Find all the lines in the entries below that hold the word "response" and copy them.

(Collected data)

════════════════

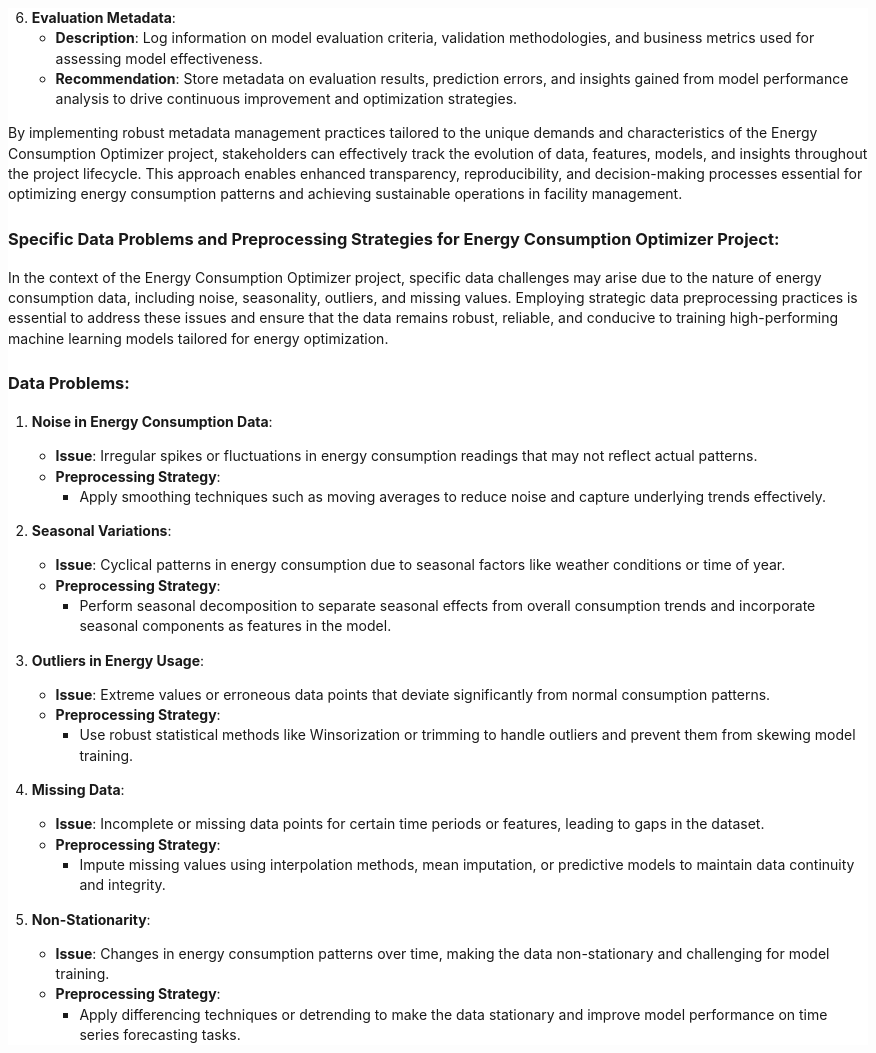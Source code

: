 6. **Evaluation Metadata**:
   - **Description**: Log information on model evaluation criteria, validation methodologies, and business metrics used for assessing model effectiveness.
   - **Recommendation**: Store metadata on evaluation results, prediction errors, and insights gained from model performance analysis to drive continuous improvement and optimization strategies.

By implementing robust metadata management practices tailored to the unique demands and characteristics of the Energy Consumption Optimizer project, stakeholders can effectively track the evolution of data, features, models, and insights throughout the project lifecycle. This approach enables enhanced transparency, reproducibility, and decision-making processes essential for optimizing energy consumption patterns and achieving sustainable operations in facility management.

### Specific Data Problems and Preprocessing Strategies for Energy Consumption Optimizer Project:

In the context of the Energy Consumption Optimizer project, specific data challenges may arise due to the nature of energy consumption data, including noise, seasonality, outliers, and missing values. Employing strategic data preprocessing practices is essential to address these issues and ensure that the data remains robust, reliable, and conducive to training high-performing machine learning models tailored for energy optimization.

### Data Problems:

1. **Noise in Energy Consumption Data**:
   - **Issue**: Irregular spikes or fluctuations in energy consumption readings that may not reflect actual patterns.
   - **Preprocessing Strategy**:
     - Apply smoothing techniques such as moving averages to reduce noise and capture underlying trends effectively.

2. **Seasonal Variations**:
   - **Issue**: Cyclical patterns in energy consumption due to seasonal factors like weather conditions or time of year.
   - **Preprocessing Strategy**:
     - Perform seasonal decomposition to separate seasonal effects from overall consumption trends and incorporate seasonal components as features in the model.

3. **Outliers in Energy Usage**:
   - **Issue**: Extreme values or erroneous data points that deviate significantly from normal consumption patterns.
   - **Preprocessing Strategy**:
     - Use robust statistical methods like Winsorization or trimming to handle outliers and prevent them from skewing model training.

4. **Missing Data**:
   - **Issue**: Incomplete or missing data points for certain time periods or features, leading to gaps in the dataset.
   - **Preprocessing Strategy**:
     - Impute missing values using interpolation methods, mean imputation, or predictive models to maintain data continuity and integrity.

5. **Non-Stationarity**:
   - **Issue**: Changes in energy consumption patterns over time, making the data non-stationary and challenging for model training.
   - **Preprocessing Strategy**:
     - Apply differencing techniques or detrending to make the data stationary and improve model performance on time series forecasting tasks.
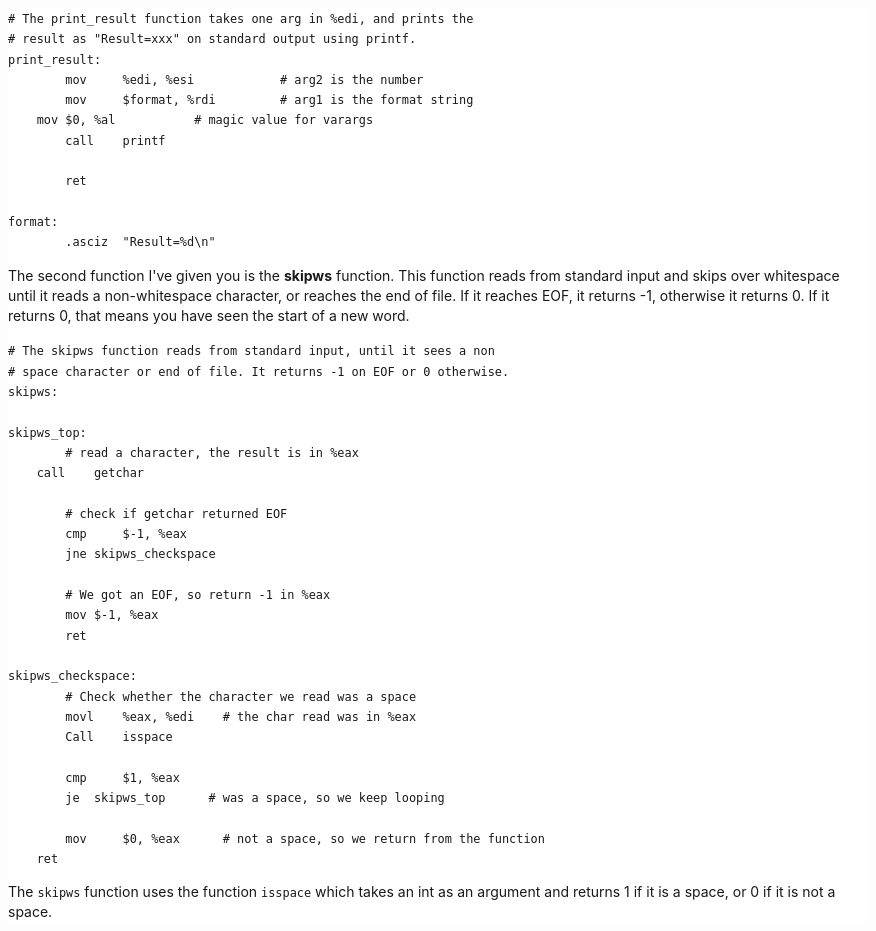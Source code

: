 
```
# The print_result function takes one arg in %edi, and prints the
# result as "Result=xxx" on standard output using printf.
print_result:
        mov     %edi, %esi            # arg2 is the number
        mov     $format, %rdi         # arg1 is the format string
	mov	$0, %al		      # magic value for varargs
        call    printf

        ret

format:
        .asciz  "Result=%d\n"
```


The second function I've given you is the **skipws** function. This function reads from standard input and skips over whitespace until it reads a non-whitespace character, or reaches the end of file. If it reaches EOF, it returns -1, otherwise it returns 0.  If it returns 0, that means you have seen the start of a new word. 


```
# The skipws function reads from standard input, until it sees a non
# space character or end of file. It returns -1 on EOF or 0 otherwise.
skipws:

skipws_top:
        # read a character, the result is in %eax
	call	getchar

        # check if getchar returned EOF
    	cmp    	$-1, %eax
        jne	skipws_checkspace

        # We got an EOF, so return -1 in %eax
        mov	$-1, %eax
        ret

skipws_checkspace:
        # Check whether the character we read was a space
        movl    %eax, %edi    # the char read was in %eax
        Call    isspace

        cmp     $1, %eax
        je	skipws_top      # was a space, so we keep looping

        mov 	$0, %eax      # not a space, so we return from the function
	ret
```

The `skipws` function uses the function `isspace` which takes an int as an argument and returns 1 if it is a space, or 0 if it is not a space.
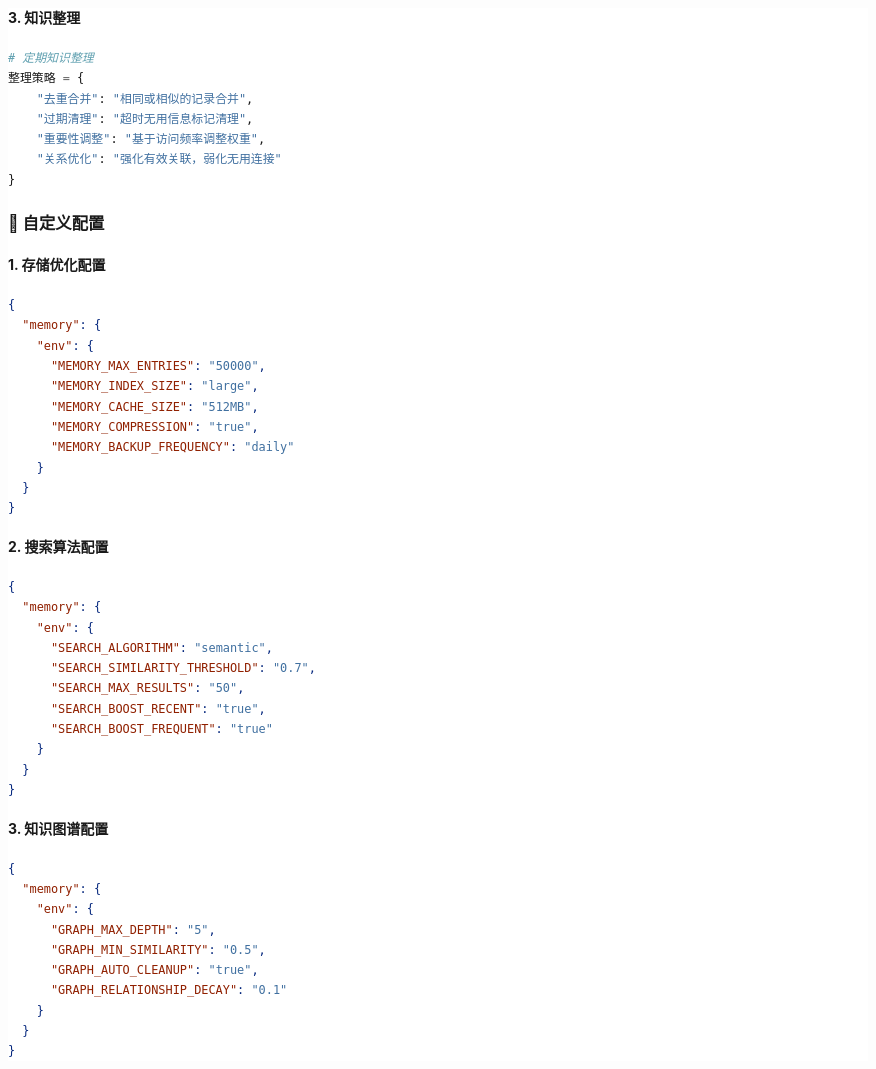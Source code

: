 #### 3. 知识整理
```python
# 定期知识整理
整理策略 = {
    "去重合并": "相同或相似的记录合并",
    "过期清理": "超时无用信息标记清理",
    "重要性调整": "基于访问频率调整权重",
    "关系优化": "强化有效关联，弱化无用连接"
}
```

### 🔧 自定义配置

#### 1. 存储优化配置
```json
{
  "memory": {
    "env": {
      "MEMORY_MAX_ENTRIES": "50000",
      "MEMORY_INDEX_SIZE": "large",
      "MEMORY_CACHE_SIZE": "512MB",
      "MEMORY_COMPRESSION": "true",
      "MEMORY_BACKUP_FREQUENCY": "daily"
    }
  }
}
```

#### 2. 搜索算法配置
```json
{
  "memory": {
    "env": {
      "SEARCH_ALGORITHM": "semantic",
      "SEARCH_SIMILARITY_THRESHOLD": "0.7",
      "SEARCH_MAX_RESULTS": "50",
      "SEARCH_BOOST_RECENT": "true",
      "SEARCH_BOOST_FREQUENT": "true"
    }
  }
}
```

#### 3. 知识图谱配置
```json
{
  "memory": {
    "env": {
      "GRAPH_MAX_DEPTH": "5",
      "GRAPH_MIN_SIMILARITY": "0.5",
      "GRAPH_AUTO_CLEANUP": "true",
      "GRAPH_RELATIONSHIP_DECAY": "0.1"
    }
  }
}
```
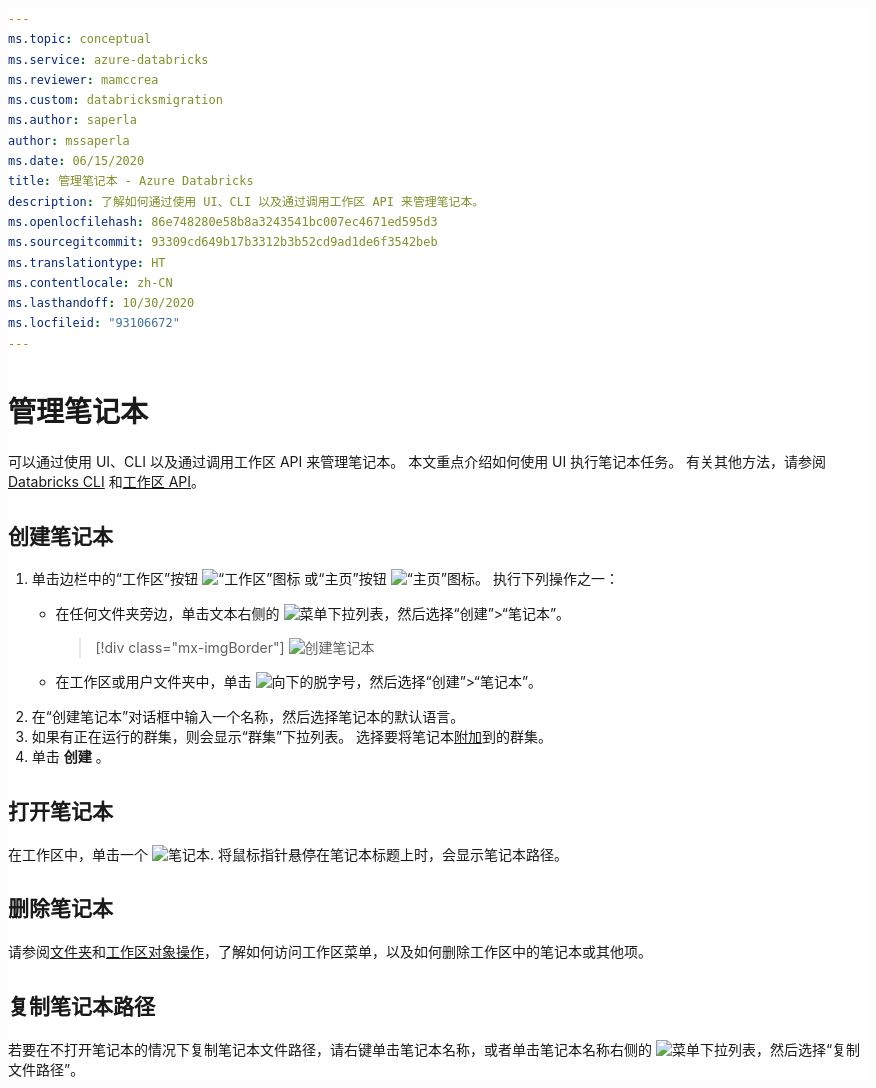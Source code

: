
 ```yaml
---
ms.topic: conceptual
ms.service: azure-databricks
ms.reviewer: mamccrea
ms.custom: databricksmigration
ms.author: saperla
author: mssaperla
ms.date: 06/15/2020
title: 管理笔记本 - Azure Databricks
description: 了解如何通过使用 UI、CLI 以及通过调用工作区 API 来管理笔记本。
ms.openlocfilehash: 86e748280e58b8a3243541bc007ec4671ed595d3
ms.sourcegitcommit: 93309cd649b17b3312b3b52cd9ad1de6f3542beb
ms.translationtype: HT
ms.contentlocale: zh-CN
ms.lasthandoff: 10/30/2020
ms.locfileid: "93106672"
---
```

# <a name="manage-notebooks"></a>管理笔记本

可以通过使用 UI、CLI 以及通过调用工作区 API 来管理笔记本。 本文重点介绍如何使用 UI 执行笔记本任务。 有关其他方法，请参阅 [Databricks CLI](../dev-tools/cli/index.md) 和[工作区 API](../dev-tools/api/latest/workspace.md)。

## <a name="create-a-notebook"></a>创建笔记本

1. 单击边栏中的“工作区”按钮 ![“工作区”图标](../_static/images/workspace/workspace-icon.png) 或“主页”按钮 ![“主页”图标](../_static/images/workspace/home-icon.png)。 执行下列操作之一：
   * 在任何文件夹旁边，单击文本右侧的 ![菜单下拉列表](../_static/images/menu-dropdown.png)，然后选择“创建”>“笔记本”。

     > [!div class="mx-imgBorder"]
     > ![创建笔记本](../_static/images/notebooks/create-notebook.png)

   * 在工作区或用户文件夹中，单击 ![向下的脱字号](../_static/images/down-caret.png)，然后选择“创建”>“笔记本”。
2. 在“创建笔记本”对话框中输入一个名称，然后选择笔记本的默认语言。
3. 如果有正在运行的群集，则会显示“群集”下拉列表。 选择要将笔记本[附加](#attach)到的群集。
4. 单击 **创建** 。

## <a name="open-a-notebook"></a>打开笔记本

在工作区中，单击一个 ![笔记本](../_static/images/access-control/notebook.png). 将鼠标指针悬停在笔记本标题上时，会显示笔记本路径。

## <a name="delete-a-notebook"></a>删除笔记本

请参阅[文件夹](../workspace/workspace-objects.md#folders)和[工作区对象操作](../workspace/workspace-objects.md#objects)，了解如何访问工作区菜单，以及如何删除工作区中的笔记本或其他项。

## <a name="copy-notebook-path"></a>复制笔记本路径

若要在不打开笔记本的情况下复制笔记本文件路径，请右键单击笔记本名称，或者单击笔记本名称右侧的 ![菜单下拉列表](../_static/images/menu-dropdown.png)，然后选择“复制文件路径”。
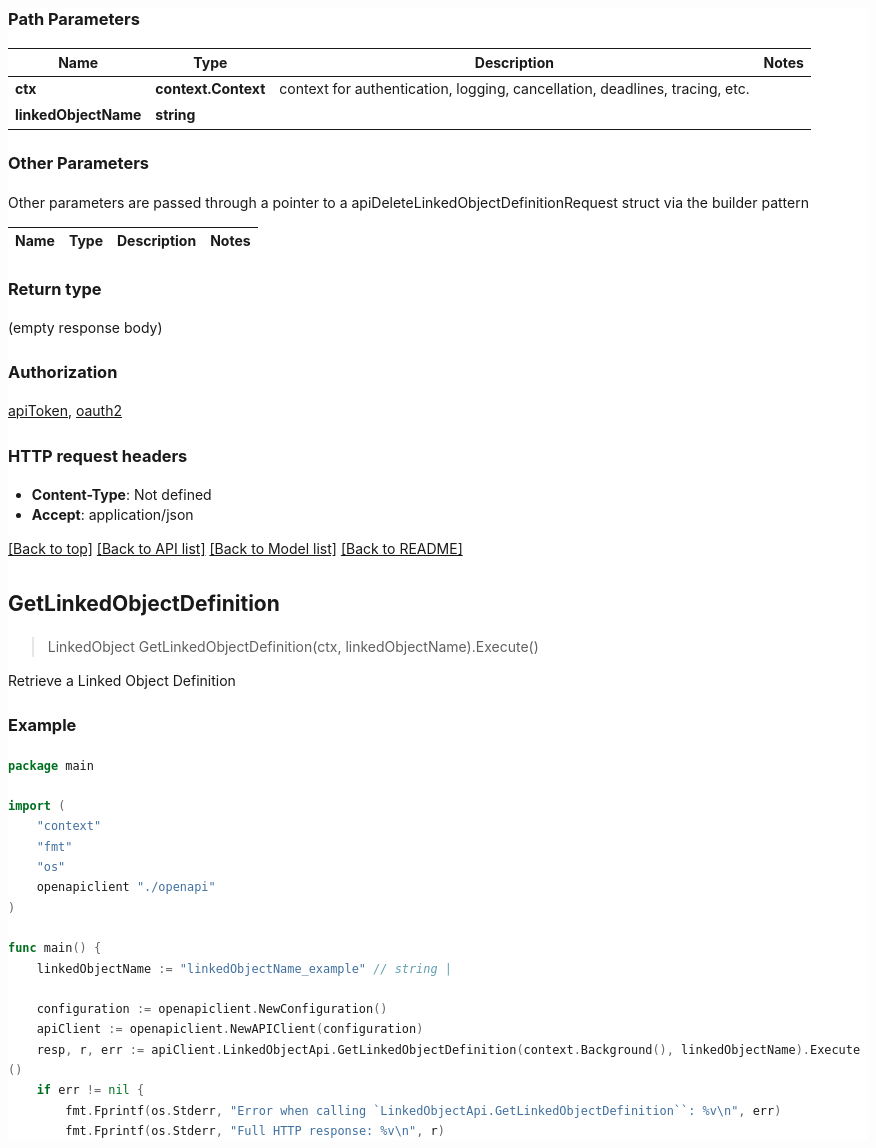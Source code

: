 ### Path Parameters


Name | Type | Description  | Notes
------------- | ------------- | ------------- | -------------
**ctx** | **context.Context** | context for authentication, logging, cancellation, deadlines, tracing, etc.
**linkedObjectName** | **string** |  | 

### Other Parameters

Other parameters are passed through a pointer to a apiDeleteLinkedObjectDefinitionRequest struct via the builder pattern


Name | Type | Description  | Notes
------------- | ------------- | ------------- | -------------


### Return type

 (empty response body)

### Authorization

[apiToken](../README.md#apiToken), [oauth2](../README.md#oauth2)

### HTTP request headers

- **Content-Type**: Not defined
- **Accept**: application/json

[[Back to top]](#) [[Back to API list]](../README.md#documentation-for-api-endpoints)
[[Back to Model list]](../README.md#documentation-for-models)
[[Back to README]](../README.md)


## GetLinkedObjectDefinition

> LinkedObject GetLinkedObjectDefinition(ctx, linkedObjectName).Execute()

Retrieve a Linked Object Definition



### Example

```go
package main

import (
    "context"
    "fmt"
    "os"
    openapiclient "./openapi"
)

func main() {
    linkedObjectName := "linkedObjectName_example" // string | 

    configuration := openapiclient.NewConfiguration()
    apiClient := openapiclient.NewAPIClient(configuration)
    resp, r, err := apiClient.LinkedObjectApi.GetLinkedObjectDefinition(context.Background(), linkedObjectName).Execute()
    if err != nil {
        fmt.Fprintf(os.Stderr, "Error when calling `LinkedObjectApi.GetLinkedObjectDefinition``: %v\n", err)
        fmt.Fprintf(os.Stderr, "Full HTTP response: %v\n", r)
```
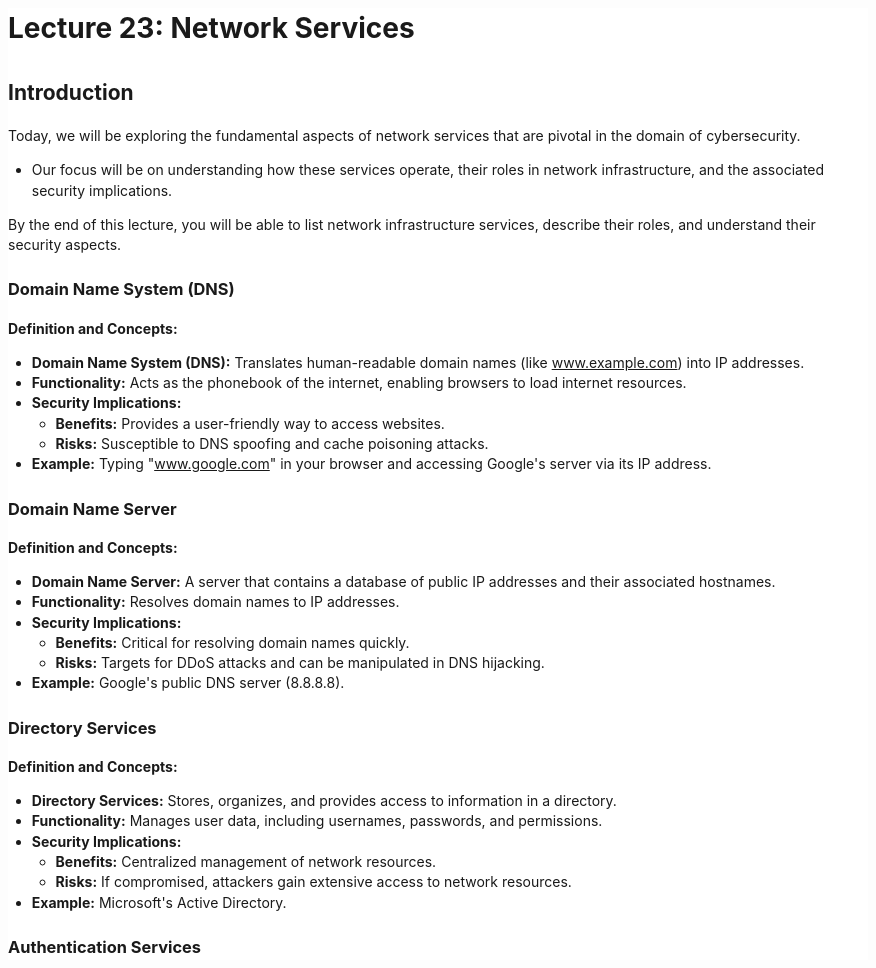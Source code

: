 # Lecture 23: Network Services

## Introduction

Today, we will be exploring the fundamental aspects of network services that are pivotal in the domain of cybersecurity.

* Our focus will be on understanding how these services operate, their roles in network infrastructure, and the associated security implications. 

By the end of this lecture, you will be able to list network infrastructure services, describe their roles, and understand their security aspects.

### Domain Name System (DNS)

**Definition and Concepts:**

- **Domain Name System (DNS):** Translates human-readable domain names (like www.example.com) into IP addresses.
- **Functionality:** Acts as the phonebook of the internet, enabling browsers to load internet resources.
- **Security Implications:** 
  - **Benefits:** Provides a user-friendly way to access websites.
  - **Risks:** Susceptible to DNS spoofing and cache poisoning attacks.
- **Example:** Typing "www.google.com" in your browser and accessing Google's server via its IP address.

### Domain Name Server

**Definition and Concepts:**

- **Domain Name Server:** A server that contains a database of public IP addresses and their associated hostnames.
- **Functionality:** Resolves domain names to IP addresses.
- **Security Implications:**
  - **Benefits:** Critical for resolving domain names quickly.
  - **Risks:** Targets for DDoS attacks and can be manipulated in DNS hijacking.
- **Example:** Google's public DNS server (8.8.8.8).

### Directory Services

**Definition and Concepts:**

- **Directory Services:** Stores, organizes, and provides access to information in a directory.
- **Functionality:** Manages user data, including usernames, passwords, and permissions.
- **Security Implications:**
  - **Benefits:** Centralized management of network resources.
  - **Risks:** If compromised, attackers gain extensive access to network resources.
- **Example:** Microsoft's Active Directory.

### Authentication Services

════════════════

= Solution to this task =
 (empty response body)
        fmt.Fprintf(os.Stderr, "Full HTTP response: %v\n", r)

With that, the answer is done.